$p$-value

probability of a result at least as extreme (in the direction given by $H_a$) as the result we actually got, assuming $H_0$ to be true.

$p$-value measures how compatible with $H_0$ the data are
smaller $p$-values are stronger evidences against $H_0$ in favor of $H_a$

Test in practice

$H_a$ claim that some effect or difference is present in a population
$H_0$ as “no effect” or “no difference” and seek evidence against $H_0$
Test statistics measures how far data depart from what would be expected if $H_0$ were true
- ex. $\bar X_1 - \bar X_2$, $\bar X - L$
Good test statistic → small probability of making errors

Types of errors

Definition

Type 1 error: reject $H_0$ when $H_0$ is really true Type 2 error: accept $H_0$ when $H_a$ is really true

$\alpha = P(\text{Type 1 error}) = P(\text{reject } H_0|H_0 \text{ is true})$
$\beta = P(\text{Type 2 error}) = P(\text{accept } H_0|H_a \text{ is true})$

Max $\beta$ will be $1-\alpha$, so choosing a rule with small $\alpha$ implies $\beta$ is large for $\mu$ close to the boundary.
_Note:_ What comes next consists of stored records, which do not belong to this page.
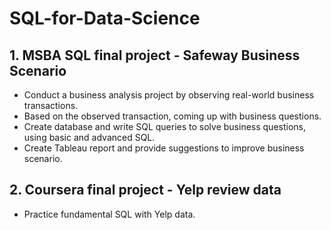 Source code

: # SQL-for-Data-Science

## 1. MSBA SQL final project - Safeway Business Scenario

* Conduct a business analysis project by observing real-world business transactions. 
* Based on the observed transaction, coming up with business questions. 
* Create database and write SQL queries to solve business questions, using basic and advanced SQL.
* Create Tableau report and provide suggestions to improve business scenario.

## 2. Coursera final project - Yelp review data

* Practice fundamental SQL with Yelp data.
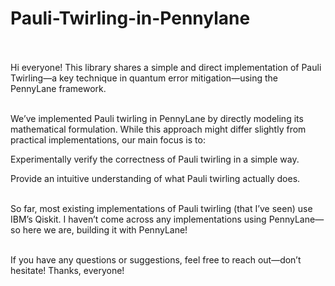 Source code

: # Pauli-Twirling-in-Pennylane <br> <br>

Hi everyone! This library shares a simple and direct implementation of Pauli Twirling—a key technique in quantum error mitigation—using the PennyLane framework.<br> <br>

We’ve implemented Pauli twirling in PennyLane by directly modeling its mathematical formulation. While this approach might differ slightly from practical implementations, our main focus is to:<br>

Experimentally verify the correctness of Pauli twirling in a simple way.<br>

Provide an intuitive understanding of what Pauli twirling actually does.<br><br>

So far, most existing implementations of Pauli twirling (that I’ve seen) use IBM’s Qiskit. I haven’t come across any implementations using PennyLane—so here we are, building it with PennyLane!<br> <br>

If you have any questions or suggestions, feel free to reach out—don’t hesitate! Thanks, everyone!
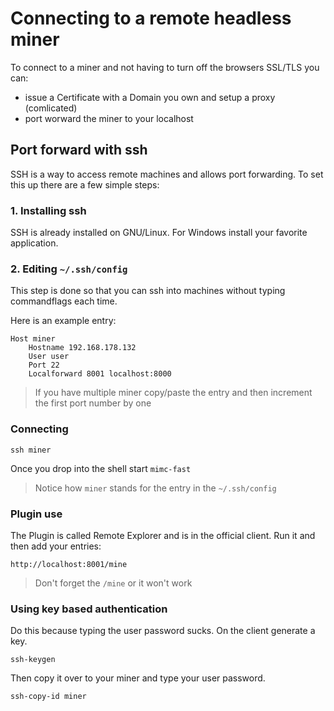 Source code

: # Connecting to a remote headless miner

To connect to a miner and not having to turn off the browsers SSL/TLS you can:
- issue a Certificate with a Domain you own and setup a proxy (comlicated)
- port worward the miner to your localhost

## Port forward with ssh

SSH is a way to access remote machines and allows port forwarding.
To set this up there are a few simple steps:

### 1. Installing ssh

SSH is already installed on GNU/Linux.
For Windows install your favorite application.  

### 2. Editing `~/.ssh/config`

This step is done so that you can ssh into machines without typing commandflags each time.

Here is an example entry:
    
    Host miner
        Hostname 192.168.178.132
        User user
        Port 22
        Localforward 8001 localhost:8000

> If you have multiple miner copy/paste the entry and then increment the first port number by one

### Connecting

    ssh miner

Once you drop into the shell start `mimc-fast`
> Notice how `miner` stands for the entry in the `~/.ssh/config`

### Plugin use

The Plugin is called Remote Explorer and is in the official client.
Run it and then add your entries:

    http://localhost:8001/mine

> Don't forget the `/mine` or it won't work
        
### Using key based authentication

Do this because typing the user password sucks.
On the client generate a key.

    ssh-keygen

Then copy it over to your miner and type your user password.

    ssh-copy-id miner
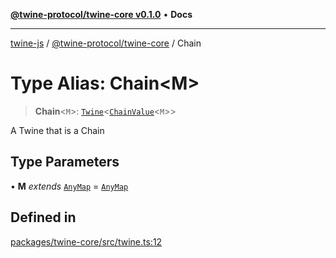 [**@twine-protocol/twine-core v0.1.0**](../index.md) • **Docs**

***

[twine-js](../../../index.md) / [@twine-protocol/twine-core](../index.md) / Chain

# Type Alias: Chain\<M\>

> **Chain**\<`M`\>: [`Twine`](../classes/Twine.md)\<[`ChainValue`](ChainValue.md)\<`M`\>\>

A Twine that is a Chain

## Type Parameters

• **M** *extends* [`AnyMap`](AnyMap.md) = [`AnyMap`](AnyMap.md)

## Defined in

[packages/twine-core/src/twine.ts:12](https://github.com/twine-protocol/twine-js/blob/fb5041c7a2da4a796f653066248604ca1c5dccc6/packages/twine-core/src/twine.ts#L12)
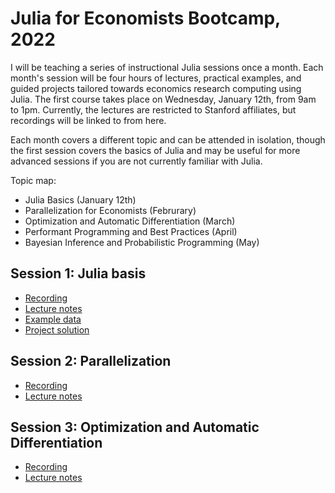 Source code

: # Julia for Economists Bootcamp, 2022

I will be teaching a series of instructional Julia sessions once a month. Each month's session will be four hours of lectures, practical examples, and guided projects tailored towards economics research computing using Julia. The first course takes place on Wednesday, January 12th, from 9am to 1pm. Currently, the lectures are restricted to Stanford affiliates, but recordings will be linked to from here.

Each month covers a different topic and can be attended in isolation, though the first session covers the basics of Julia and may be useful for more advanced sessions if you are not currently familiar with Julia.

Topic map:

- Julia Basics (January 12th)
- Parallelization for Economists (Februrary)
- Optimization and Automatic Differentiation (March)
- Performant Programming and Best Practices (April)
- Bayesian Inference and Probabilistic Programming (May)

## Session 1: Julia basis

- [Recording](https://youtu.be/BnTYMOOPEzw)
- [Lecture notes](https://github.com/cpfiffer/julia-bootcamp-2022/blob/main/session-1/intro.ipynb)
- [Example data](https://github.com/cpfiffer/julia-bootcamp-2022/blob/main/session-1/example.csv)
- [Project solution](https://github.com/cpfiffer/julia-bootcamp-2022/blob/main/session-1/project.jl)

## Session 2: Parallelization

- [Recording](https://www.youtube.com/watch?v=trhsvOAH0YI)
- [Lecture notes](https://github.com/cpfiffer/julia-bootcamp-2022/blob/main/session-2/parallelization-lecture.ipynb)

## Session 3: Optimization and Automatic Differentiation

- [Recording](https://www.youtube.com/watch?v=B5O3xBolDCc)
- [Lecture notes](https://github.com/cpfiffer/julia-bootcamp-2022/blob/main/session-3/optimization-lecture.ipynb)
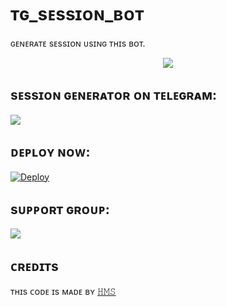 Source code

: # ᴛɢ_sᴇssɪᴏɴ_ʙᴏᴛ
ɢᴇɴᴇʀᴀᴛᴇ sᴇssɪᴏɴ ᴜsɪɴɢ ᴛʜɪs ʙᴏᴛ.

<p align="center">
  <img src="https://telegra.ph/file/5c35de30d5312ee97943b.jpg">
</p>

## sᴇssɪᴏɴ ɢᴇɴᴇʀᴀᴛᴏʀ ᴏɴ ᴛᴇʟᴇɢʀᴀᴍ:
<a href="https://t.me/Tg_session_bot"><img src="https://img.shields.io/badge/Telegram-Bot-blue.svg?logo=telegram"></a>

## ᴅᴇᴘʟᴏʏ ɴᴏᴡ:
[![Deploy](https://www.herokucdn.com/deploy/button.svg)](https://heroku.com/deploy?template=https://github.com/Cutehms/Session_tg)

## sᴜᴘᴘᴏʀᴛ ɢʀᴏᴜᴘ:
<a href="https://t.me/shadow49"><img src="https://img.shields.io/badge/Telegram-Join%20Telegram%20Group-blue.svg?logo=telegram"></a>

## ᴄʀᴇᴅɪᴛs
ᴛʜɪs ᴄᴏᴅᴇ ɪs ᴍᴀᴅᴇ ʙʏ [𝙷𝙼𝚂](https://t.me/botatiiii)


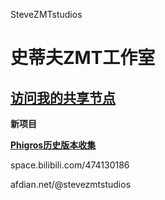 SteveZMTstudios


# 史蒂夫ZMT工作室

[访问我的共享节点](http://stevezmtstudios.github.io/sharepoint)
-----

**新项目** <br>

[**Phigros历史版本收集**](https://stevezmtstudios.github.io/Phigros-history/)

space.bilibili.com/474130186

afdian.net/@stevezmtstudios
If we would like both small, we could take a larger sample. Larger samples reduce $\beta$ for given $\alpha$ at any fixed $\mu$ in $H_a$.

example

Power of tests

Definition

Power of a test, denoted by power($\theta$), is the probability that the test rejects $H_0$ when the true parameter value is $\theta$.

If $\theta_0 \in H_0$, power$(\theta_0)=P(\text{reject }H_0|H_0 \text{ is true})= \alpha$